That's the only way I can explain this latest ode to appeasement from the Times columnist, and this fresh off Sunday's appeal to raise the gas tax.

Now that Syria is nervous, and Iran is paying attention, Friedman believes it's time to ease up on all of them and appeal to their better natures. In the hope that bringing them into the fold will turn them into sheep, Friedman advocates using the nervous feelings Arafat, the Syrians and Iranians must have now to get them to start helping us with the stabilization of Iraq and resolution of the Israeli-Palestinian conflict. Yeah, and monkeys might fly outa my butt. We all do understand that none of the afformentioned entities have any interest whatsoever in a stable, democratic Iraq, right? That it's in their natures to double-deal?

Friedman seems to imply from his article that we are doing nothing but sabre-rattling toward the axis of Middle-East evil, but there's little doubt that action is already going on behind the scenes. What does Friedman think, that we're on the verge of a Syria/Iran invasion? If only.

Friedman's suggestions are pregnant with Oslo-era wishful thinking and straw-man creations of a simplistic Bush foreign policy, not to mention a silly cheap shot against Sharon's military policies, which Charles Johnson correctly points out are, in fact, working. Friedman never actually tells us how we're supposed to get the bad guys to do what we want, merely that we should try, as if it hasn't all been tried before. Wonderful.

This column, with its simple "tell us what we don't already know" logic is simple fluff, and when you add in the Oslo redux subtext it's dangerous fluff at that.

2 Comments

The insanity argument only makes sense if you don't accept the fact that TF is a guy on the make for the main chance.

Once you understand that, you understand all.

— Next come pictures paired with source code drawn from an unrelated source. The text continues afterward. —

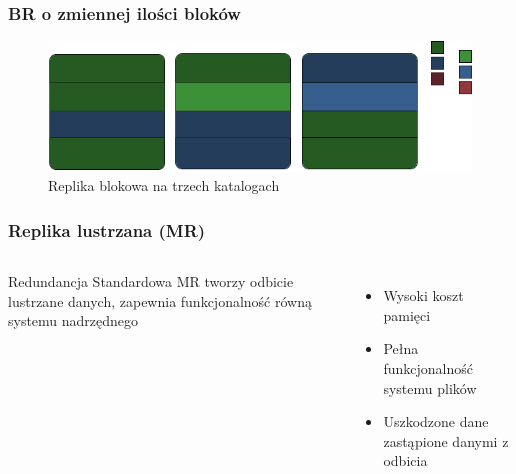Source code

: \documentclass{beamer}
\begin{document}
\begin{frame}
    \frametitle{BR o zmiennej ilości bloków}
    \begin{figure}[h!]
            \centering
            \includegraphics[scale=0.6]{BR-2.png}
            \caption{Replika blokowa na trzech katalogach}
            \label{fig:br2}
    \end{figure}
\end{frame}


\begin{frame}
        \frametitle{Replika lustrzana (MR)}
	\begin{columns}
		\begin{block}{Redundancja}
                Standardowa MR tworzy odbicie lustrzane danych, zapewnia funkcjonalność równą systemu nadrzędnego
		\end{block}
		\begin{itemize}
			\item Wysoki koszt pamięci
			\item Pełna funkcjonalność systemu plików
			\item Uszkodzone dane zastąpione danymi z odbicia
		\end{itemize}
	\end{columns}
\end{frame}
	
\end{document}
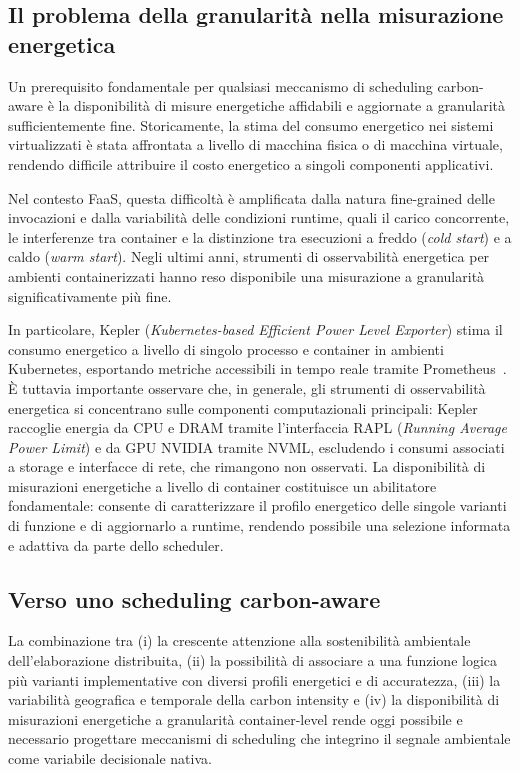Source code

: \subsection{Il problema della granularità nella misurazione energetica}

Un prerequisito fondamentale per qualsiasi meccanismo di scheduling carbon-aware è la
disponibilità di misure energetiche affidabili e aggiornate a granularità
sufficientemente fine.
Storicamente, la stima del consumo energetico nei sistemi virtualizzati è stata
affrontata a livello di macchina fisica o di macchina virtuale, rendendo difficile
attribuire il costo energetico a singoli componenti applicativi.

Nel contesto FaaS, questa difficoltà è amplificata dalla natura fine-grained delle
invocazioni e dalla variabilità delle condizioni runtime, quali il carico concorrente,
le interferenze tra container e la distinzione tra esecuzioni a freddo (\emph{cold start})
e a caldo (\emph{warm start}).
Negli ultimi anni, strumenti di osservabilità energetica per ambienti containerizzati
hanno reso disponibile una misurazione a granularità significativamente più fine.

In particolare, Kepler (\emph{Kubernetes-based Efficient Power Level Exporter}) stima
il consumo energetico a livello di singolo processo e container in ambienti Kubernetes,
esportando metriche accessibili in tempo reale tramite
Prometheus~\cite{Amaral2023_Kepler}.
È tuttavia importante osservare che, in generale, gli strumenti di osservabilità
energetica si concentrano sulle componenti computazionali principali: Kepler raccoglie
energia da CPU e DRAM tramite l'interfaccia RAPL (\emph{Running Average Power Limit})
e da GPU NVIDIA tramite NVML, escludendo i consumi associati a storage e interfacce
di rete, che rimangono non osservati.
La disponibilità di misurazioni energetiche a livello di container costituisce un
abilitatore fondamentale: consente di caratterizzare il profilo energetico delle singole
varianti di funzione e di aggiornarlo a runtime, rendendo possibile una selezione
informata e adattiva da parte dello scheduler.

\subsection{Verso uno scheduling carbon-aware}

La combinazione tra (i) la crescente attenzione alla sostenibilità ambientale
dell'elaborazione distribuita, (ii) la possibilità di associare a una funzione logica più
varianti implementative con diversi profili energetici e di accuratezza, (iii) la
variabilità geografica e temporale della carbon intensity e (iv) la disponibilità di
misurazioni energetiche a granularità container-level rende oggi possibile e necessario
progettare meccanismi di scheduling che integrino il segnale ambientale come variabile
decisionale nativa.

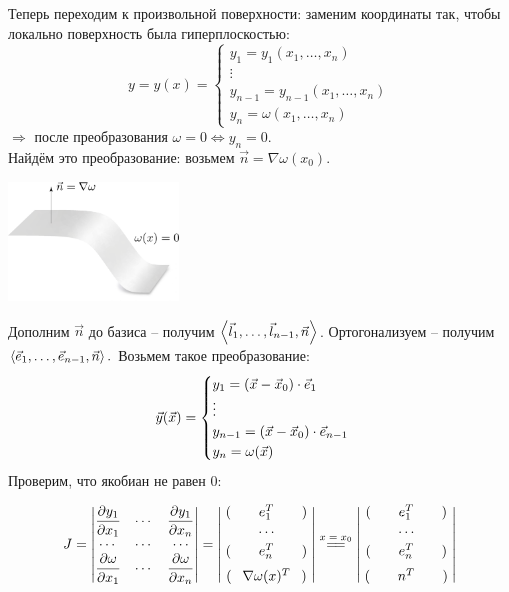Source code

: \documentclass[../main.tex]{subfiles}
\begin{document}
Теперь переходим к произвольной поверхности: заменим координаты так, чтобы локально поверхность была гиперплоскостью:
\[y = y(x) = \begin{cases} y_1 = y_1(x_1,\dots, x_n) \\ \vdots \\ y_{n-1} = y_{n-1}(x_1,\dots,x_n) \\ y_n = \omega(x_1,\dots,x_n) \end{cases} \]
$\Rightarrow$ после преобразования $\omega=0 \Leftrightarrow y_n=0$.\\
Найдём это преобразование: возьмем $\vec{n} = \nabla \omega(x_0)$.
\vspace{0.2em}
\begin{center}
\includegraphics[width=0.34\textwidth]{./pic 2_1.pdf}
\end{center}
\vspace{-0.7em} %
Дополним $\vec{n}$ до базиса -- получим $\left\langle \vec{l}_1,\dots,\vec{l}_{n-1},\vec{n} \right\rangle$. Ортогонализуем -- получим $\left\langle \vec{e}_1,\dots,\vec{e}_{n-1},\vec{n} \right\rangle.$ Возьмем такое преобразование:
\[ \vec{y}(\vec{x}) = \begin{cases} y_1 = \left(\vec{x}-\vec{x}_0\right) \cdot \vec{e}_1 \\ \vdots \\ y_{n-1} = \left(\vec{x}-\vec{x}_0\right) \cdot \vec{e}_{n-1} \\ y_n = \omega(\vec{x}) \end{cases}\]
Проверим, что якобиан не равен 0:

$$
J = \begin{vmatrix} 
\pd{y_1}{x_1} & \cdots & \pd{y_1}{x_n} \\
\cdots &\cdots &\cdots \\
\pd{\omega}{x_1} & \cdots & \pd{\omega}{x_n} \end{vmatrix}
= \begin{vmatrix}
\;(\qquad e_1^T \qquad)\;\\[0.2em]
\cdots\\[0.2em]
\;(\qquad e_n^T \qquad)\;\\[0.6em]
\;(\;\;\: \nabla\omega(x)^T \;\;\:)\;
\end{vmatrix}
\overset{\text{$x = x_0$}}{=\joinrel=}
\begin{vmatrix}
    \;(\qquad e_1^T \qquad)\;\\[0.2em]
    \cdots\\[0.2em]
    \;(\qquad e_n^T \qquad)\;\\[0.6em]
    \;(\qquad n^T \qquad)\;
    \end{vmatrix}
$$
\end{document}
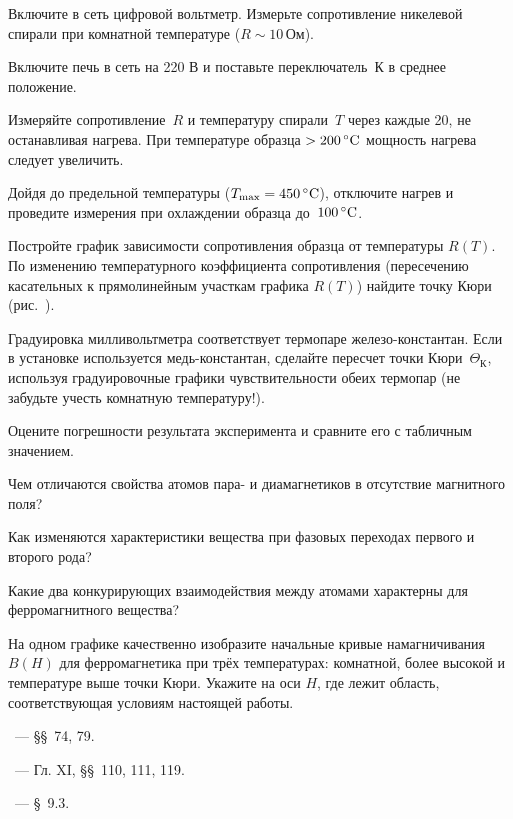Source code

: \begin{lab:task}

    
\item
  Включите в сеть цифровой вольтметр. Измерьте сопротивление никелевой спирали
при комнатной температуре ($R \sim 10\,\text{Ом}$).
\item
  Включите печь в сеть на 220 В и поставьте переключатель~К в среднее
положение.

\item
  Измеряйте сопротивление~$R$ и температуру спирали~$T$ через каждые 20\oC,
  не останавливая нагрева. При температуре образца $>200\,^\circ\mathrm{C}$ мощность
нагрева следует увеличить.

Дойдя до предельной температуры ($T_\text{max} = 450\,^\circ\mathrm{C}$), отключите
нагрев и проведите измерения при охлаждении образца до~$100\,^\circ\mathrm{C}$.


\item
  Постройте график зависимости сопротивления образца от температуры $R(T)$. 
  По изменению температурного коэффициента 
  сопротивления (пересечению касательных к прямолинейным участкам
графика $R(T)$) найдите точку Кюри (рис.~).

\item
  Градуировка милливольтметра соответствует термопаре железо-кон\-стантан. 
  Если в установке используется медь-константан, сделайте пересчет точки 
  Кюри~$\Theta_{К}$, используя градуировочные графики чувствительности обеих 
термопар (не забудьте учесть комнатную температуру!).

\item
  Оцените погрешности результата эксперимента и сравните его с табличным
  значением.

\end{lab:task}


\begin{lab:questions}

\item
  Чем отличаются свойства атомов пара- и диамагнетиков 
  в отсутствие магнитного поля?
\item
  Как изменяются характеристики вещества при фазовых переходах первого и
второго рода?
\item
  Какие два конкурирующих взаимодействия между атомами характерны для
ферромагнитного вещества?
\item
  На одном графике качественно изобразите начальные кривые намагничивания
$B(H)$ для ферромагнетика при трёх температурах: комнатной, более высокой и
температуре выше точки Кюри. Укажите на оси $H$, где лежит область,
соответствующая условиям настоящей работы.

\end{lab:questions}


\begin{lab:literature}
\item \SivuhinIII~--- \S\S~74, 79.
\item \Kalashnikov~--- Гл. XI, \S\S~110, 111, 119.
\item \Kirichenko~--- \S~9.3.
\end{lab:literature}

He's got a soft gig running and he's not going to screw it up

That's certainly true (if I understand you right). Tom Friedman represents, sometimes infuriatingly so, that sort of middle of the road NYT urban liberal position, always in search of the golden mean and never committing one way or the other in the quest to appear as a "reasonable man." "Hey, I'm not one of those right-wingers..." even if the "right wingers" have it right, he'd rather appear reasonable - and not too Jewish.